### WORK TO COMPLETE
For every line below, restate it exactly and drop the images.
ENTRIES SUPPLIED Start Marker
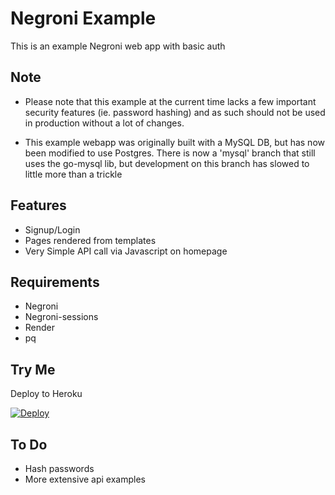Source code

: Negroni Example
===============

This is an example Negroni web app with basic auth


Note
----------
- Please note that this example at the current time lacks a few important security features (ie. password hashing) 
and as such should not be used in production without a lot of changes.

- This example webapp was originally built with a MySQL DB, but has now been modified to use Postgres. There
is now a 'mysql' branch that still uses the go-mysql lib, but development on this branch has slowed to little more
than a trickle



Features
----------
* Signup/Login
* Pages rendered from templates
* Very Simple API call via Javascript on homepage


Requirements
-----------

* Negroni
* Negroni-sessions
* Render
* pq


Try Me
-----------

Deploy to Heroku

[![Deploy](https://www.herokucdn.com/deploy/button.png)](https://heroku.com/deploy?template=https://github.com/adamar/negroni-example)



To Do
-----------

* Hash passwords
* More extensive api examples


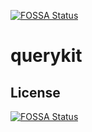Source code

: [![FOSSA Status](https://app.fossa.com/api/projects/git%2Bgithub.com%2Frx-public%2Fquerykit.svg?type=shield)](https://app.fossa.com/projects/git%2Bgithub.com%2Frx-public%2Fquerykit?ref=badge_shield)

# querykit

## License
[![FOSSA Status](https://app.fossa.com/api/projects/git%2Bgithub.com%2Frx-public%2Fquerykit.svg?type=large)](https://app.fossa.com/projects/git%2Bgithub.com%2Frx-public%2Fquerykit?ref=badge_large)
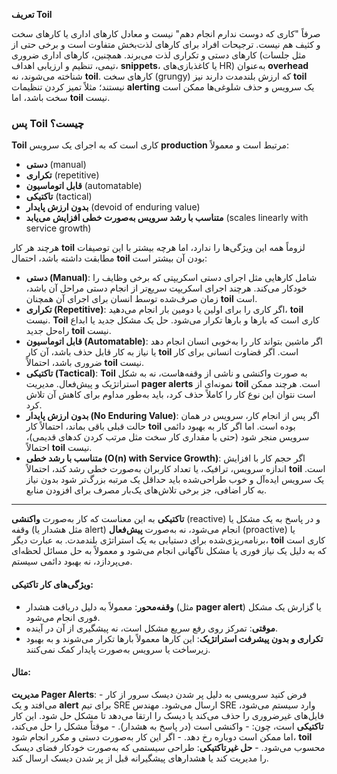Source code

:**تعریف Toil**

 صرفاً "کاری که دوست ندارم انجام دهم" نیست و معادل کارهای اداری یا کارهای سخت و کثیف هم نیست. ترجیحات افراد برای کارهای لذت‌بخش متفاوت است و برخی حتی از کارهای دستی و تکراری لذت می‌برند. همچنین، کارهای اداری ضروری (مثل جلسات تیمی، تنظیم و ارزیابی اهداف، **snippets**، یا کاغذبازی‌های HR) به‌عنوان **overhead** شناخته می‌شوند، نه **toil**. کارهای سخت (grungy) که ارزش بلندمدت دارند نیز **toil** نیستند؛ مثلاً تمیز کردن تنظیمات **alerting** یک سرویس و حذف شلوغی‌ها ممکن است سخت باشد، اما **toil** نیست.

### پس Toil چیست؟
**Toil** کاری است که به اجرای یک سرویس **production** مرتبط است و معمولاً:
- **دستی** (manual)
- **تکراری** (repetitive)
- **قابل اتوماسیون** (automatable)
- **تاکتیکی** (tactical)
- **بدون ارزش پایدار** (devoid of enduring value)
- **متناسب با رشد سرویس به‌صورت خطی افزایش می‌یابد** (scales linearly with service growth)

هرچند هر کار **toil** لزوماً همه این ویژگی‌ها را ندارد، اما هرچه بیشتر با این توصیفات مطابقت داشته باشد، احتمال **toil** بودن آن بیشتر است:

- **دستی (Manual)**: شامل کارهایی مثل اجرای دستی اسکریپتی که برخی وظایف را خودکار می‌کند. هرچند اجرای اسکریپت سریع‌تر از انجام دستی مراحل آن باشد، زمان صرف‌شده توسط انسان برای اجرای آن همچنان **toil** است.
- **تکراری (Repetitive)**: اگر کاری را برای اولین یا دومین بار انجام می‌دهید، **toil** نیست. **Toil** کاری است که بارها و بارها تکرار می‌شود. حل یک مشکل جدید یا ابداع راه‌حل جدید **toil** نیست.
- **قابل اتوماسیون (Automatable)**: اگر ماشین بتواند کار را به‌خوبی انسان انجام دهد یا نیاز به کار قابل حذف باشد، آن کار **toil** است. اگر قضاوت انسانی برای کار ضروری باشد، احتمالاً **toil** نیست.
- **تاکتیکی (Tactical)**: **Toil** به صورت واکنشی و ناشی از وقفه‌هاست، نه به شکل استراتژیک و پیش‌فعال. مدیریت **pager alerts** نمونه‌ای از **toil** است. هرچند ممکن است نتوان این نوع کار را کاملاً حذف کرد، باید به‌طور مداوم برای کاهش آن تلاش کرد.
- **بدون ارزش پایدار (No Enduring Value)**: اگر پس از انجام کار، سرویس در همان حالت قبلی باقی بماند، احتمالاً کار **toil** بوده است. اما اگر کار به بهبود دائمی سرویس منجر شود (حتی با مقداری کار سخت مثل مرتب کردن کدهای قدیمی)، احتمالاً **toil** نیست.
- **متناسب با رشد خطی (O(n) with Service Growth)**: اگر حجم کار با افزایش اندازه سرویس، ترافیک، یا تعداد کاربران به‌صورت خطی رشد کند، احتمالاً **toil** است. یک سرویس ایده‌آل و خوب طراحی‌شده باید حداقل یک مرتبه بزرگ‌تر شود بدون نیاز به کار اضافی، جز برخی تلاش‌های یک‌بار مصرف برای افزودن منابع.
---------------------

**تاکتیکی** به این معناست که کار به‌صورت **واکنشی** (reactive) و در پاسخ به یک مشکل یا وقفه (مثل هشدار یا alert) انجام می‌شود، نه به‌صورت **پیش‌فعال** (proactive) یا برنامه‌ریزی‌شده برای دستیابی به یک استراتژی بلندمدت. به عبارت دیگر، **toil** کاری است که به دلیل یک نیاز فوری یا مشکل ناگهانی انجام می‌شود و معمولاً به حل مسائل لحظه‌ای می‌پردازد، نه بهبود دائمی سیستم.

#### ویژگی‌های کار تاکتیکی:

- **وقفه‌محور**: معمولاً به دلیل دریافت هشدار (مثل **pager alert**) یا گزارش یک مشکل فوری انجام می‌شود.
- **موقتی**: تمرکز روی رفع سریع مشکل است، نه پیشگیری از آن در آینده.
- **تکراری و بدون پیشرفت استراتژیک**: این کارها معمولاً بارها تکرار می‌شوند و به بهبود زیرساخت یا سرویس به‌صورت پایدار کمک نمی‌کنند.

#### مثال‌:
**مدیریت Pager Alerts**:
    - فرض کنید سرویسی به دلیل پر شدن دیسک سرور از کار می‌افتد و یک **alert** برای تیم SRE ارسال می‌شود. مهندس SRE وارد سیستم می‌شود، فایل‌های غیرضروری را حذف می‌کند یا دیسک را ارتقا می‌دهد تا مشکل حل شود. این کار **تاکتیکی** است، چون:
        - واکنشی است (در پاسخ به هشدار).
        - موقتاً مشکل را حل می‌کند، اما ممکن است دوباره رخ دهد.
        - اگر این کار به‌صورت دستی و مکرر انجام شود، **toil** محسوب می‌شود.
    - **حل غیرتاکتیکی**: طراحی سیستمی که به‌صورت خودکار فضای دیسک را مدیریت کند یا هشدارهای پیشگیرانه قبل از پر شدن دیسک ارسال کند.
ENTRIES SUPPLIED End Marker
### ANSWER TO THIS EXERCISE
Source code

: Negroni Example
===============

This is an example Negroni web app with basic auth


Note
----------
- Please note that this example at the current time lacks a few important security features (ie. password hashing) 
and as such should not be used in production without a lot of changes.

- This example webapp was originally built with a MySQL DB, but has now been modified to use Postgres. There
is now a 'mysql' branch that still uses the go-mysql lib, but development on this branch has slowed to little more
than a trickle



Features
----------
* Signup/Login
* Pages rendered from templates
* Very Simple API call via Javascript on homepage


Requirements
-----------

* Negroni
* Negroni-sessions
* Render
* pq


Try Me
-----------

Deploy to Heroku

[![Deploy](https://www.herokucdn.com/deploy/button.png)](https://heroku.com/deploy?template=https://github.com/adamar/negroni-example)



To Do
-----------

* Hash passwords
* More extensive api examples


Source code

: [![FOSSA Status](https://app.fossa.com/api/projects/git%2Bgithub.com%2Frx-public%2Fquerykit.svg?type=shield)](https://app.fossa.com/projects/git%2Bgithub.com%2Frx-public%2Fquerykit?ref=badge_shield)

# querykit

## License
[![FOSSA Status](https://app.fossa.com/api/projects/git%2Bgithub.com%2Frx-public%2Fquerykit.svg?type=large)](https://app.fossa.com/projects/git%2Bgithub.com%2Frx-public%2Fquerykit?ref=badge_large)
Source code

:**تعریف Toil**

 صرفاً "کاری که دوست ندارم انجام دهم" نیست و معادل کارهای اداری یا کارهای سخت و کثیف هم نیست. ترجیحات افراد برای کارهای لذت‌بخش متفاوت است و برخی حتی از کارهای دستی و تکراری لذت می‌برند. همچنین، کارهای اداری ضروری (مثل جلسات تیمی، تنظیم و ارزیابی اهداف، **snippets**، یا کاغذبازی‌های HR) به‌عنوان **overhead** شناخته می‌شوند، نه **toil**. کارهای سخت (grungy) که ارزش بلندمدت دارند نیز **toil** نیستند؛ مثلاً تمیز کردن تنظیمات **alerting** یک سرویس و حذف شلوغی‌ها ممکن است سخت باشد، اما **toil** نیست.

### پس Toil چیست؟
**Toil** کاری است که به اجرای یک سرویس **production** مرتبط است و معمولاً:
- **دستی** (manual)
- **تکراری** (repetitive)
- **قابل اتوماسیون** (automatable)
- **تاکتیکی** (tactical)
- **بدون ارزش پایدار** (devoid of enduring value)
- **متناسب با رشد سرویس به‌صورت خطی افزایش می‌یابد** (scales linearly with service growth)

هرچند هر کار **toil** لزوماً همه این ویژگی‌ها را ندارد، اما هرچه بیشتر با این توصیفات مطابقت داشته باشد، احتمال **toil** بودن آن بیشتر است:

- **دستی (Manual)**: شامل کارهایی مثل اجرای دستی اسکریپتی که برخی وظایف را خودکار می‌کند. هرچند اجرای اسکریپت سریع‌تر از انجام دستی مراحل آن باشد، زمان صرف‌شده توسط انسان برای اجرای آن همچنان **toil** است.
- **تکراری (Repetitive)**: اگر کاری را برای اولین یا دومین بار انجام می‌دهید، **toil** نیست. **Toil** کاری است که بارها و بارها تکرار می‌شود. حل یک مشکل جدید یا ابداع راه‌حل جدید **toil** نیست.
- **قابل اتوماسیون (Automatable)**: اگر ماشین بتواند کار را به‌خوبی انسان انجام دهد یا نیاز به کار قابل حذف باشد، آن کار **toil** است. اگر قضاوت انسانی برای کار ضروری باشد، احتمالاً **toil** نیست.
- **تاکتیکی (Tactical)**: **Toil** به صورت واکنشی و ناشی از وقفه‌هاست، نه به شکل استراتژیک و پیش‌فعال. مدیریت **pager alerts** نمونه‌ای از **toil** است. هرچند ممکن است نتوان این نوع کار را کاملاً حذف کرد، باید به‌طور مداوم برای کاهش آن تلاش کرد.
- **بدون ارزش پایدار (No Enduring Value)**: اگر پس از انجام کار، سرویس در همان حالت قبلی باقی بماند، احتمالاً کار **toil** بوده است. اما اگر کار به بهبود دائمی سرویس منجر شود (حتی با مقداری کار سخت مثل مرتب کردن کدهای قدیمی)، احتمالاً **toil** نیست.
- **متناسب با رشد خطی (O(n) with Service Growth)**: اگر حجم کار با افزایش اندازه سرویس، ترافیک، یا تعداد کاربران به‌صورت خطی رشد کند، احتمالاً **toil** است. یک سرویس ایده‌آل و خوب طراحی‌شده باید حداقل یک مرتبه بزرگ‌تر شود بدون نیاز به کار اضافی، جز برخی تلاش‌های یک‌بار مصرف برای افزودن منابع.
---------------------

**تاکتیکی** به این معناست که کار به‌صورت **واکنشی** (reactive) و در پاسخ به یک مشکل یا وقفه (مثل هشدار یا alert) انجام می‌شود، نه به‌صورت **پیش‌فعال** (proactive) یا برنامه‌ریزی‌شده برای دستیابی به یک استراتژی بلندمدت. به عبارت دیگر، **toil** کاری است که به دلیل یک نیاز فوری یا مشکل ناگهانی انجام می‌شود و معمولاً به حل مسائل لحظه‌ای می‌پردازد، نه بهبود دائمی سیستم.

#### ویژگی‌های کار تاکتیکی:

- **وقفه‌محور**: معمولاً به دلیل دریافت هشدار (مثل **pager alert**) یا گزارش یک مشکل فوری انجام می‌شود.
- **موقتی**: تمرکز روی رفع سریع مشکل است، نه پیشگیری از آن در آینده.
- **تکراری و بدون پیشرفت استراتژیک**: این کارها معمولاً بارها تکرار می‌شوند و به بهبود زیرساخت یا سرویس به‌صورت پایدار کمک نمی‌کنند.

#### مثال‌:
**مدیریت Pager Alerts**:
    - فرض کنید سرویسی به دلیل پر شدن دیسک سرور از کار می‌افتد و یک **alert** برای تیم SRE ارسال می‌شود. مهندس SRE وارد سیستم می‌شود، فایل‌های غیرضروری را حذف می‌کند یا دیسک را ارتقا می‌دهد تا مشکل حل شود. این کار **تاکتیکی** است، چون:
        - واکنشی است (در پاسخ به هشدار).
        - موقتاً مشکل را حل می‌کند، اما ممکن است دوباره رخ دهد.
        - اگر این کار به‌صورت دستی و مکرر انجام شود، **toil** محسوب می‌شود.
    - **حل غیرتاکتیکی**: طراحی سیستمی که به‌صورت خودکار فضای دیسک را مدیریت کند یا هشدارهای پیشگیرانه قبل از پر شدن دیسک ارسال کند.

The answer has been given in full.